WHAT IS NEEDED: Copy the records word for word, omitting all pictures.

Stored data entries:
↓↓↓
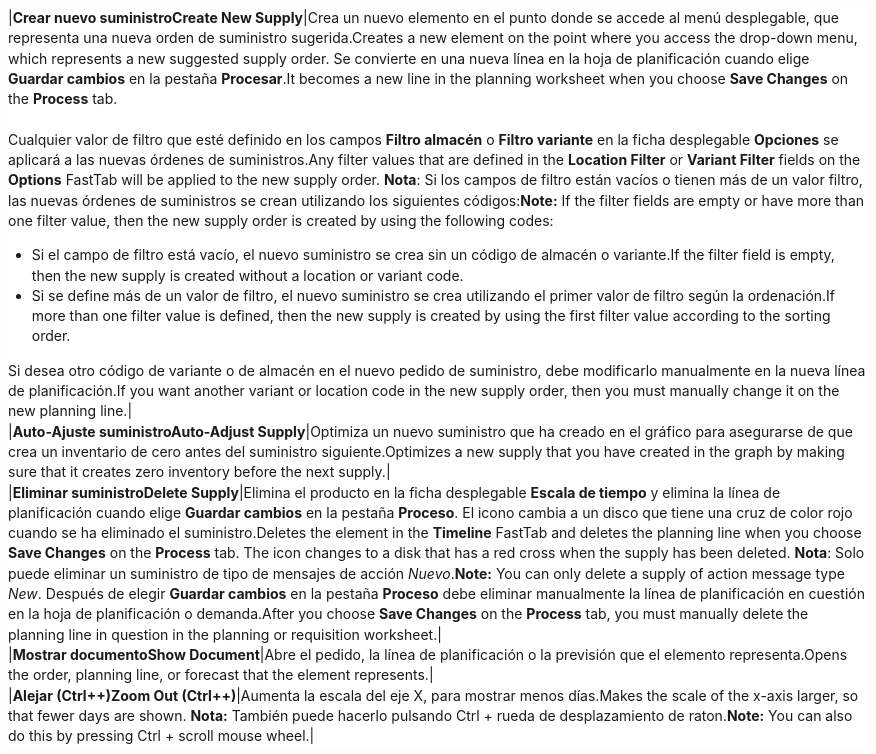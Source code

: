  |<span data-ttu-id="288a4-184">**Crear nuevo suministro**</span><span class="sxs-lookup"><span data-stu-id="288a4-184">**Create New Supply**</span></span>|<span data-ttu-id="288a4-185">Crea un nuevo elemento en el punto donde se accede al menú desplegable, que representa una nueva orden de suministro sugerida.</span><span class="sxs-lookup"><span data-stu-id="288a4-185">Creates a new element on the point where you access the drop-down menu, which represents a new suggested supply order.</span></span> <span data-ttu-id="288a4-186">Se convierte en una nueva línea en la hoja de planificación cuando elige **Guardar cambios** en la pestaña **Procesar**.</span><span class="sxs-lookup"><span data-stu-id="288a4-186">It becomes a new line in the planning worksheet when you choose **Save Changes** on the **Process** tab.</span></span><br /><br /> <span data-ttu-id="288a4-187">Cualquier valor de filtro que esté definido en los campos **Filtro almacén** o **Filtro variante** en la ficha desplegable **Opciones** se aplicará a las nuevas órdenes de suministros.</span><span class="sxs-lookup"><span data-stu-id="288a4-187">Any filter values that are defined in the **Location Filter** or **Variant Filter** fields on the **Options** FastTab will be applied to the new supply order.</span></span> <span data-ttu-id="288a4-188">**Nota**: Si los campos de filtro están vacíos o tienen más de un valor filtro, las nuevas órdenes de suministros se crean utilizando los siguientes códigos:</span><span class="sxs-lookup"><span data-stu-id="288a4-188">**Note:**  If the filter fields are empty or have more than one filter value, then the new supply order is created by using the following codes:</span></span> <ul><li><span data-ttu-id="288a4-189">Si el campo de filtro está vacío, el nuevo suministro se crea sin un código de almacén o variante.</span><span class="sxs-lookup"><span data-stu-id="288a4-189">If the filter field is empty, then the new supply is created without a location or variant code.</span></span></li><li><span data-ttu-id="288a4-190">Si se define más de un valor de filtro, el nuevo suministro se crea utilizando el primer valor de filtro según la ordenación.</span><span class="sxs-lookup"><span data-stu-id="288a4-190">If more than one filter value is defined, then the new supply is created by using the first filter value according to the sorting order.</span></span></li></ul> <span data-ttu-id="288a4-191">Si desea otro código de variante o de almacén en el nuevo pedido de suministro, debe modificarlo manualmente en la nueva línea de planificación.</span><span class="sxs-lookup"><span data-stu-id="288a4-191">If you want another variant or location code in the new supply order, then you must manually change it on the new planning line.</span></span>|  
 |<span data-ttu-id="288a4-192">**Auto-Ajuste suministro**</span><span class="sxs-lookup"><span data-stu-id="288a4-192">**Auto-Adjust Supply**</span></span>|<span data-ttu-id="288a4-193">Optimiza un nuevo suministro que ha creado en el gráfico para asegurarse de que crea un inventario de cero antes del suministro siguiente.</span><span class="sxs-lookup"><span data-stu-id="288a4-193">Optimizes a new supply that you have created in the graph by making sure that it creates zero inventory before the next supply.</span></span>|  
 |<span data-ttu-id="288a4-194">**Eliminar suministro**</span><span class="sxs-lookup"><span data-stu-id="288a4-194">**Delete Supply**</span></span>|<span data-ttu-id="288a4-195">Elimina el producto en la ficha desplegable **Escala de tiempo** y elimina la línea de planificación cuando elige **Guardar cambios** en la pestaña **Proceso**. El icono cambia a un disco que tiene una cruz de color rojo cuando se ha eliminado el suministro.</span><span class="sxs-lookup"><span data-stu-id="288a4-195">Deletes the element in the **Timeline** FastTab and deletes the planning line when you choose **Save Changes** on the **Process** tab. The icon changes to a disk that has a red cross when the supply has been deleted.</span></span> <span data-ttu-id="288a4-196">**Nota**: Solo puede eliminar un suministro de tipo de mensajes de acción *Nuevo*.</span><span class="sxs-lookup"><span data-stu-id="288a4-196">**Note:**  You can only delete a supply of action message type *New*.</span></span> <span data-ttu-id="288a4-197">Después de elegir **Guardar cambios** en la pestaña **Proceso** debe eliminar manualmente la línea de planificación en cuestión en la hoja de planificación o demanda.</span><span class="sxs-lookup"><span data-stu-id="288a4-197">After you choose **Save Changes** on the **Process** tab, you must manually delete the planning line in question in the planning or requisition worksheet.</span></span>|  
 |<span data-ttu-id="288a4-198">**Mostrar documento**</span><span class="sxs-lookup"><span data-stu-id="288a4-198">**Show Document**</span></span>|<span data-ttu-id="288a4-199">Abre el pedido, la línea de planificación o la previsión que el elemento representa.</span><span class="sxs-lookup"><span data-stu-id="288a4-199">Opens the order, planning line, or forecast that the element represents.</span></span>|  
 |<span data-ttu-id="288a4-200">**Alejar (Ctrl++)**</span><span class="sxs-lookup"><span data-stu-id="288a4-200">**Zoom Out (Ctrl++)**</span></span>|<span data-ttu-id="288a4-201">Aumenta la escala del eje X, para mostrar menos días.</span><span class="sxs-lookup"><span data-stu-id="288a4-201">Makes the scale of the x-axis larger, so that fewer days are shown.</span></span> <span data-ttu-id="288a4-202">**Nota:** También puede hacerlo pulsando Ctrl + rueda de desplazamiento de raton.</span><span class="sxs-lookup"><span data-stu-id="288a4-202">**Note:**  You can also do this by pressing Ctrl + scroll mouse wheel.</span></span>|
↑↑↑
WRITTEN REPLY:
Source code

:  |<span data-ttu-id="288a4-184">**Crear nuevo suministro**</span><span class="sxs-lookup"><span data-stu-id="288a4-184">**Create New Supply**</span></span>|<span data-ttu-id="288a4-185">Crea un nuevo elemento en el punto donde se accede al menú desplegable, que representa una nueva orden de suministro sugerida.</span><span class="sxs-lookup"><span data-stu-id="288a4-185">Creates a new element on the point where you access the drop-down menu, which represents a new suggested supply order.</span></span> <span data-ttu-id="288a4-186">Se convierte en una nueva línea en la hoja de planificación cuando elige **Guardar cambios** en la pestaña **Procesar**.</span><span class="sxs-lookup"><span data-stu-id="288a4-186">It becomes a new line in the planning worksheet when you choose **Save Changes** on the **Process** tab.</span></span><br /><br /> <span data-ttu-id="288a4-187">Cualquier valor de filtro que esté definido en los campos **Filtro almacén** o **Filtro variante** en la ficha desplegable **Opciones** se aplicará a las nuevas órdenes de suministros.</span><span class="sxs-lookup"><span data-stu-id="288a4-187">Any filter values that are defined in the **Location Filter** or **Variant Filter** fields on the **Options** FastTab will be applied to the new supply order.</span></span> <span data-ttu-id="288a4-188">**Nota**: Si los campos de filtro están vacíos o tienen más de un valor filtro, las nuevas órdenes de suministros se crean utilizando los siguientes códigos:</span><span class="sxs-lookup"><span data-stu-id="288a4-188">**Note:**  If the filter fields are empty or have more than one filter value, then the new supply order is created by using the following codes:</span></span> <ul><li><span data-ttu-id="288a4-189">Si el campo de filtro está vacío, el nuevo suministro se crea sin un código de almacén o variante.</span><span class="sxs-lookup"><span data-stu-id="288a4-189">If the filter field is empty, then the new supply is created without a location or variant code.</span></span></li><li><span data-ttu-id="288a4-190">Si se define más de un valor de filtro, el nuevo suministro se crea utilizando el primer valor de filtro según la ordenación.</span><span class="sxs-lookup"><span data-stu-id="288a4-190">If more than one filter value is defined, then the new supply is created by using the first filter value according to the sorting order.</span></span></li></ul> <span data-ttu-id="288a4-191">Si desea otro código de variante o de almacén en el nuevo pedido de suministro, debe modificarlo manualmente en la nueva línea de planificación.</span><span class="sxs-lookup"><span data-stu-id="288a4-191">If you want another variant or location code in the new supply order, then you must manually change it on the new planning line.</span></span>|  
 |<span data-ttu-id="288a4-192">**Auto-Ajuste suministro**</span><span class="sxs-lookup"><span data-stu-id="288a4-192">**Auto-Adjust Supply**</span></span>|<span data-ttu-id="288a4-193">Optimiza un nuevo suministro que ha creado en el gráfico para asegurarse de que crea un inventario de cero antes del suministro siguiente.</span><span class="sxs-lookup"><span data-stu-id="288a4-193">Optimizes a new supply that you have created in the graph by making sure that it creates zero inventory before the next supply.</span></span>|  
 |<span data-ttu-id="288a4-194">**Eliminar suministro**</span><span class="sxs-lookup"><span data-stu-id="288a4-194">**Delete Supply**</span></span>|<span data-ttu-id="288a4-195">Elimina el producto en la ficha desplegable **Escala de tiempo** y elimina la línea de planificación cuando elige **Guardar cambios** en la pestaña **Proceso**. El icono cambia a un disco que tiene una cruz de color rojo cuando se ha eliminado el suministro.</span><span class="sxs-lookup"><span data-stu-id="288a4-195">Deletes the element in the **Timeline** FastTab and deletes the planning line when you choose **Save Changes** on the **Process** tab. The icon changes to a disk that has a red cross when the supply has been deleted.</span></span> <span data-ttu-id="288a4-196">**Nota**: Solo puede eliminar un suministro de tipo de mensajes de acción *Nuevo*.</span><span class="sxs-lookup"><span data-stu-id="288a4-196">**Note:**  You can only delete a supply of action message type *New*.</span></span> <span data-ttu-id="288a4-197">Después de elegir **Guardar cambios** en la pestaña **Proceso** debe eliminar manualmente la línea de planificación en cuestión en la hoja de planificación o demanda.</span><span class="sxs-lookup"><span data-stu-id="288a4-197">After you choose **Save Changes** on the **Process** tab, you must manually delete the planning line in question in the planning or requisition worksheet.</span></span>|  
 |<span data-ttu-id="288a4-198">**Mostrar documento**</span><span class="sxs-lookup"><span data-stu-id="288a4-198">**Show Document**</span></span>|<span data-ttu-id="288a4-199">Abre el pedido, la línea de planificación o la previsión que el elemento representa.</span><span class="sxs-lookup"><span data-stu-id="288a4-199">Opens the order, planning line, or forecast that the element represents.</span></span>|  
 |<span data-ttu-id="288a4-200">**Alejar (Ctrl++)**</span><span class="sxs-lookup"><span data-stu-id="288a4-200">**Zoom Out (Ctrl++)**</span></span>|<span data-ttu-id="288a4-201">Aumenta la escala del eje X, para mostrar menos días.</span><span class="sxs-lookup"><span data-stu-id="288a4-201">Makes the scale of the x-axis larger, so that fewer days are shown.</span></span> <span data-ttu-id="288a4-202">**Nota:** También puede hacerlo pulsando Ctrl + rueda de desplazamiento de raton.</span><span class="sxs-lookup"><span data-stu-id="288a4-202">**Note:**  You can also do this by pressing Ctrl + scroll mouse wheel.</span></span>|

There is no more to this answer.